[Task item] Write down every entry below once more, exactly.

++++ Input material

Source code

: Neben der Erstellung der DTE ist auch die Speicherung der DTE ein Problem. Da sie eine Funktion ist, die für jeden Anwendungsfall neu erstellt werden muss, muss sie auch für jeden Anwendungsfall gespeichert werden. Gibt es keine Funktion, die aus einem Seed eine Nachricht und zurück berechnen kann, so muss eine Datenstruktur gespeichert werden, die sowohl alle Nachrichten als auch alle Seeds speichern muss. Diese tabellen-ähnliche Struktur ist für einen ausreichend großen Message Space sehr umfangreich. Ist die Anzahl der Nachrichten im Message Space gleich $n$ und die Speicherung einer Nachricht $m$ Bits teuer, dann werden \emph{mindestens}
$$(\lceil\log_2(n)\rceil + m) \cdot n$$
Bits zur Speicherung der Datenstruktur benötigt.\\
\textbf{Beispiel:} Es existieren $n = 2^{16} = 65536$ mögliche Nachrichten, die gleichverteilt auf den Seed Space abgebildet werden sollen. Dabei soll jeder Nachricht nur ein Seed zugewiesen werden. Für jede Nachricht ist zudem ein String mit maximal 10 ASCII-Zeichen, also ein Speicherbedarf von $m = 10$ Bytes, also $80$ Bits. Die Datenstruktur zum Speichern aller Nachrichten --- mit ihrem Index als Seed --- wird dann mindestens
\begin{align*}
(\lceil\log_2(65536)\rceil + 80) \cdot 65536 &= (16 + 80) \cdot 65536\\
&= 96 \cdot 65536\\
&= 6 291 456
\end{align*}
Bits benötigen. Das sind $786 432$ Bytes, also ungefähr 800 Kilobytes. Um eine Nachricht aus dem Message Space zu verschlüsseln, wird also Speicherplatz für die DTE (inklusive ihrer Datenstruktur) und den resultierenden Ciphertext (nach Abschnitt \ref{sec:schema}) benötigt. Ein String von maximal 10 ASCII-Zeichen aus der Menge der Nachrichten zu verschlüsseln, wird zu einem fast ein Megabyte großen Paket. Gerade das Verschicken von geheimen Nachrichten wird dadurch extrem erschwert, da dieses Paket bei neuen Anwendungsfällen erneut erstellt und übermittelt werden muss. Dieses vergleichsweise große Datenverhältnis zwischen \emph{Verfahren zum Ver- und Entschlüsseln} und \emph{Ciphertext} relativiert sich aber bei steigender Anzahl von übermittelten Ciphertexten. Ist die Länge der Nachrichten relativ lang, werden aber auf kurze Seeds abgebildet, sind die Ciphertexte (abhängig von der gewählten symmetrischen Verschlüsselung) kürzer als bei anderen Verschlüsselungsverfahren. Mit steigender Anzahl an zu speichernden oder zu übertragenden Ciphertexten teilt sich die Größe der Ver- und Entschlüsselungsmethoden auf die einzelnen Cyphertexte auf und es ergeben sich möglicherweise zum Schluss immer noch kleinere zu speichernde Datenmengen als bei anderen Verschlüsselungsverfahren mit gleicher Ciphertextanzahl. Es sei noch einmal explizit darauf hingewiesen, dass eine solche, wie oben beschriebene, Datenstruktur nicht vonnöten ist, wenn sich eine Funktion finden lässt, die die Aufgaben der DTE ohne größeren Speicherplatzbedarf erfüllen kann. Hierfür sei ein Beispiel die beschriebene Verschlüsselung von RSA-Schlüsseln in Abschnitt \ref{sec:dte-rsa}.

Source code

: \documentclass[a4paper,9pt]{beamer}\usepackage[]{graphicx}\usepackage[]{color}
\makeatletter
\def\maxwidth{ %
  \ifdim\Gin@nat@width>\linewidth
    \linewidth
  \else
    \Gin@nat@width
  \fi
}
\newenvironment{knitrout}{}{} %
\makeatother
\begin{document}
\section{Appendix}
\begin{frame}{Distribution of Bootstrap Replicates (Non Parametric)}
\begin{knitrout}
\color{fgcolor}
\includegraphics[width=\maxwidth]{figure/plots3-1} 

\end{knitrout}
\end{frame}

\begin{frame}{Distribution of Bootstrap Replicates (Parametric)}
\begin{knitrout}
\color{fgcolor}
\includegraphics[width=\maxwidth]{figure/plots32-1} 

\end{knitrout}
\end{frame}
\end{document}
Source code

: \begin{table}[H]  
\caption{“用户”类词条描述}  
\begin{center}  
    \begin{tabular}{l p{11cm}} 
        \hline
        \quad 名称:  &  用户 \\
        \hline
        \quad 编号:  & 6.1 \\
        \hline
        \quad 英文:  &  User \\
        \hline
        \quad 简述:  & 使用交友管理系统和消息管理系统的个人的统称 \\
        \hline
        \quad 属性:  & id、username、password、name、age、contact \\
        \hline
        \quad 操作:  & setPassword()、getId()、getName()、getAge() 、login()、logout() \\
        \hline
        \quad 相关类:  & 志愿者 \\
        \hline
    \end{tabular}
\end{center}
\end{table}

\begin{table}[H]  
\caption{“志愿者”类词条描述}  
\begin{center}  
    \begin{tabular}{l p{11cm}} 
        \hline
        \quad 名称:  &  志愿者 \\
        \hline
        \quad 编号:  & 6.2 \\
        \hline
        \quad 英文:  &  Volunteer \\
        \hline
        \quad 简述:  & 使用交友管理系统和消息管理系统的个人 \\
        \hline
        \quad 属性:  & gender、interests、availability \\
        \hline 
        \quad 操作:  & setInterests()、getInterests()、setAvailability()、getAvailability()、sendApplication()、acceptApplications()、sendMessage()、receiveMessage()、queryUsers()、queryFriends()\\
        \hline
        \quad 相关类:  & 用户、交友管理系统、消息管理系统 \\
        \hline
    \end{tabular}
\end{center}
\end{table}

++++++++

[Output for this task]
Source code

: Neben der Erstellung der DTE ist auch die Speicherung der DTE ein Problem. Da sie eine Funktion ist, die für jeden Anwendungsfall neu erstellt werden muss, muss sie auch für jeden Anwendungsfall gespeichert werden. Gibt es keine Funktion, die aus einem Seed eine Nachricht und zurück berechnen kann, so muss eine Datenstruktur gespeichert werden, die sowohl alle Nachrichten als auch alle Seeds speichern muss. Diese tabellen-ähnliche Struktur ist für einen ausreichend großen Message Space sehr umfangreich. Ist die Anzahl der Nachrichten im Message Space gleich $n$ und die Speicherung einer Nachricht $m$ Bits teuer, dann werden \emph{mindestens}
$$(\lceil\log_2(n)\rceil + m) \cdot n$$
Bits zur Speicherung der Datenstruktur benötigt.\\
\textbf{Beispiel:} Es existieren $n = 2^{16} = 65536$ mögliche Nachrichten, die gleichverteilt auf den Seed Space abgebildet werden sollen. Dabei soll jeder Nachricht nur ein Seed zugewiesen werden. Für jede Nachricht ist zudem ein String mit maximal 10 ASCII-Zeichen, also ein Speicherbedarf von $m = 10$ Bytes, also $80$ Bits. Die Datenstruktur zum Speichern aller Nachrichten --- mit ihrem Index als Seed --- wird dann mindestens
\begin{align*}
(\lceil\log_2(65536)\rceil + 80) \cdot 65536 &= (16 + 80) \cdot 65536\\
&= 96 \cdot 65536\\
&= 6 291 456
\end{align*}
Bits benötigen. Das sind $786 432$ Bytes, also ungefähr 800 Kilobytes. Um eine Nachricht aus dem Message Space zu verschlüsseln, wird also Speicherplatz für die DTE (inklusive ihrer Datenstruktur) und den resultierenden Ciphertext (nach Abschnitt \ref{sec:schema}) benötigt. Ein String von maximal 10 ASCII-Zeichen aus der Menge der Nachrichten zu verschlüsseln, wird zu einem fast ein Megabyte großen Paket. Gerade das Verschicken von geheimen Nachrichten wird dadurch extrem erschwert, da dieses Paket bei neuen Anwendungsfällen erneut erstellt und übermittelt werden muss. Dieses vergleichsweise große Datenverhältnis zwischen \emph{Verfahren zum Ver- und Entschlüsseln} und \emph{Ciphertext} relativiert sich aber bei steigender Anzahl von übermittelten Ciphertexten. Ist die Länge der Nachrichten relativ lang, werden aber auf kurze Seeds abgebildet, sind die Ciphertexte (abhängig von der gewählten symmetrischen Verschlüsselung) kürzer als bei anderen Verschlüsselungsverfahren. Mit steigender Anzahl an zu speichernden oder zu übertragenden Ciphertexten teilt sich die Größe der Ver- und Entschlüsselungsmethoden auf die einzelnen Cyphertexte auf und es ergeben sich möglicherweise zum Schluss immer noch kleinere zu speichernde Datenmengen als bei anderen Verschlüsselungsverfahren mit gleicher Ciphertextanzahl. Es sei noch einmal explizit darauf hingewiesen, dass eine solche, wie oben beschriebene, Datenstruktur nicht vonnöten ist, wenn sich eine Funktion finden lässt, die die Aufgaben der DTE ohne größeren Speicherplatzbedarf erfüllen kann. Hierfür sei ein Beispiel die beschriebene Verschlüsselung von RSA-Schlüsseln in Abschnitt \ref{sec:dte-rsa}.

Source code

: \documentclass[a4paper,9pt]{beamer}\usepackage[]{graphicx}\usepackage[]{color}
\makeatletter
\def\maxwidth{ %
  \ifdim\Gin@nat@width>\linewidth
    \linewidth
  \else
    \Gin@nat@width
  \fi
}
\newenvironment{knitrout}{}{} %
\makeatother
\begin{document}
\section{Appendix}
\begin{frame}{Distribution of Bootstrap Replicates (Non Parametric)}
\begin{knitrout}
\color{fgcolor}
\includegraphics[width=\maxwidth]{figure/plots3-1} 

\end{knitrout}
\end{frame}

\begin{frame}{Distribution of Bootstrap Replicates (Parametric)}
\begin{knitrout}
\color{fgcolor}
\includegraphics[width=\maxwidth]{figure/plots32-1} 

\end{knitrout}
\end{frame}
\end{document}
Source code

: \begin{table}[H]  
\caption{“用户”类词条描述}  
\begin{center}  
    \begin{tabular}{l p{11cm}} 
        \hline
        \quad 名称:  &  用户 \\
        \hline
        \quad 编号:  & 6.1 \\
        \hline
        \quad 英文:  &  User \\
        \hline
        \quad 简述:  & 使用交友管理系统和消息管理系统的个人的统称 \\
        \hline
        \quad 属性:  & id、username、password、name、age、contact \\
        \hline
        \quad 操作:  & setPassword()、getId()、getName()、getAge() 、login()、logout() \\
        \hline
        \quad 相关类:  & 志愿者 \\
        \hline
    \end{tabular}
\end{center}
\end{table}

\begin{table}[H]  
\caption{“志愿者”类词条描述}  
\begin{center}  
    \begin{tabular}{l p{11cm}} 
        \hline
        \quad 名称:  &  志愿者 \\
        \hline
        \quad 编号:  & 6.2 \\
        \hline
        \quad 英文:  &  Volunteer \\
        \hline
        \quad 简述:  & 使用交友管理系统和消息管理系统的个人 \\
        \hline
        \quad 属性:  & gender、interests、availability \\
        \hline 
        \quad 操作:  & setInterests()、getInterests()、setAvailability()、getAvailability()、sendApplication()、acceptApplications()、sendMessage()、receiveMessage()、queryUsers()、queryFriends()\\
        \hline
        \quad 相关类:  & 用户、交友管理系统、消息管理系统 \\
        \hline
    \end{tabular}
\end{center}
\end{table}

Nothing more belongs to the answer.